When looking at this picture, it’s impossible not to imagine yourself standing in the woods in the front, walking through them to the building in the back, walking still further to cross the bridge. This isn’t a static model in a video game, it’s a level that demands exploration. (And, of course, I’m doing this within the Musée d’Orsay, which is itself a space that demands exploration every bit as much as any video game I’ve ever played!)

 

So we’ve moved from models of people to models of buildings to locations to be explored. And, if we combine those, we get paintings with implicit narratives: Henri Regnault’s Exécution sans jugement sous les rois maures de Grenade (which, as a bonus, returns us to our video game theme of politically problematic positioning that we led off with, this time with Orientalism instead of male gaze!); Paul Huet’s Le gouffre, paysage; George Desvaillières’s L’Ascension du Poilu; Gustave Moreau’s Galatée. (Male gaze so strong that our lustful onlooker has three eyes! Male gaze was everywhere in this trip: even the Lion King posters in the subways were full of it.)

I’m sure Roger Travis will say it’s no coincidence that the paintings that I saw that gave me the strongest video game vibe were illustrations from epics: Adolphe William Bouguereau, Dante et Virgile aux Enfers and two Kalevala scenes from the aforementioned Akseli Gallen-Kallela exhibit, namely La Défense du Sampo and La Forgeage du Sampo.
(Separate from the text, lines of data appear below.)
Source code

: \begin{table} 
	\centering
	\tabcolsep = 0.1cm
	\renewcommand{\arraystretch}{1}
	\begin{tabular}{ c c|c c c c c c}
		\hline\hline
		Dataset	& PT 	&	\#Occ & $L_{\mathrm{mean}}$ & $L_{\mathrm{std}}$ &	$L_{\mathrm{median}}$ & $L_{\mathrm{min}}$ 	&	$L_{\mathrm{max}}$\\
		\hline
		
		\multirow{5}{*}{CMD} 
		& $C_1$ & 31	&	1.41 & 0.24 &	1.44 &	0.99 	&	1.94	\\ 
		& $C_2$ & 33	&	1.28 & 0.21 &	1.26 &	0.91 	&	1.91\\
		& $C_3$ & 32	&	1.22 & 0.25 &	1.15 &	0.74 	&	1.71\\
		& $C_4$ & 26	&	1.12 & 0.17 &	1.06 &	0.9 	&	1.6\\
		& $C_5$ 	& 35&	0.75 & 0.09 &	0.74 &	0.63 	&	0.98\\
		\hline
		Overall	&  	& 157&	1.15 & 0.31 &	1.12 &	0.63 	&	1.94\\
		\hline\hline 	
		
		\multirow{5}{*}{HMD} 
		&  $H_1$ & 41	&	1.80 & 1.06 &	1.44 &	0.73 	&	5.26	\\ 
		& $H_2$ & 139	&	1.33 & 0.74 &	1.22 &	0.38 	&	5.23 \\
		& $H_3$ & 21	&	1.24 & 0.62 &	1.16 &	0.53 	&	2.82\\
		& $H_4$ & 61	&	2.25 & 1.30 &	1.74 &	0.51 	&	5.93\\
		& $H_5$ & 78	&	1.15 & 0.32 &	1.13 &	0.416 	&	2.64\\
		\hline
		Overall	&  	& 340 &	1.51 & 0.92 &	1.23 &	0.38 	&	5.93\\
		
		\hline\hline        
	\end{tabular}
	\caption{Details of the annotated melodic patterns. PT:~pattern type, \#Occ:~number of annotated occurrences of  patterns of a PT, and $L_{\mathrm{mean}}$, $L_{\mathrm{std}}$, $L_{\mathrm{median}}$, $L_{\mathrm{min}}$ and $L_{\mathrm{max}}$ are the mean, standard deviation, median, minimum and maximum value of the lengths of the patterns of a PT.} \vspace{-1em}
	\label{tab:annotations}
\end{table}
That last pair brings us closer to video games in another way: just as games are rarely about a single event, instead presenting a linked chain, here too we have linked scenes.

 

A couple of years ago, I took inspiration from musicals and proposed that narrative video games should present themselves as a sequence of set pieces that are as well-crafted as possible, with just enough connective tissue to let you go from set piece to set piece without being jarring. And my experiences in the Musée d’Orsay gave me a new perspective on that argument: each of those set pieces should have the unity and impact of a painting. There should be a vision, a scene, an interaction at the core of each set piece with the rest unfolding from it.

I’ve been playing Journey recently; it’s a beautiful game, a powerful game, and that power comes in large part from this focus. Imagine a sequence of paintings: your first jump after receiving the scarf, looking up at the broken bridge with a companion, investigating a ruin in a desert, surfing the sand together with your companion through a sequence of gates, going through a blue tunnel and trying to hide from the searchlight of an overhead terror, looking up at a tower to climb, huddling with your companion for warmth against the cold and wind, soaring gloriously through the sky. That’s what each level is, and each level does nothing more than what is necessary to bring life to those visions, ending just as you’re feeling satisfied with that experience. The levels never drag on; energy that might be devoted to extending the levels or connecting the levels more broadly is instead devoted to making each level more beautiful, to make each level speak to something surprisingly deep inside of you. (Not that they neglect the connective tissue between levels: as with the musical example, connection is necessary, and the tapestries do a beautiful job of that.) Scene after scene in that game emanates from a vision that would absolutely not be out of place in my favorite museum in the world.

The converse is not, however, true: there were several pictures in that museum that are showing me something that I’m not yet getting from video games. I’ll close with Millet’s Gleaners and Strindberg’s Vague VII, in hopes that one of these years I’ll encounter games that hit those parts of my soul.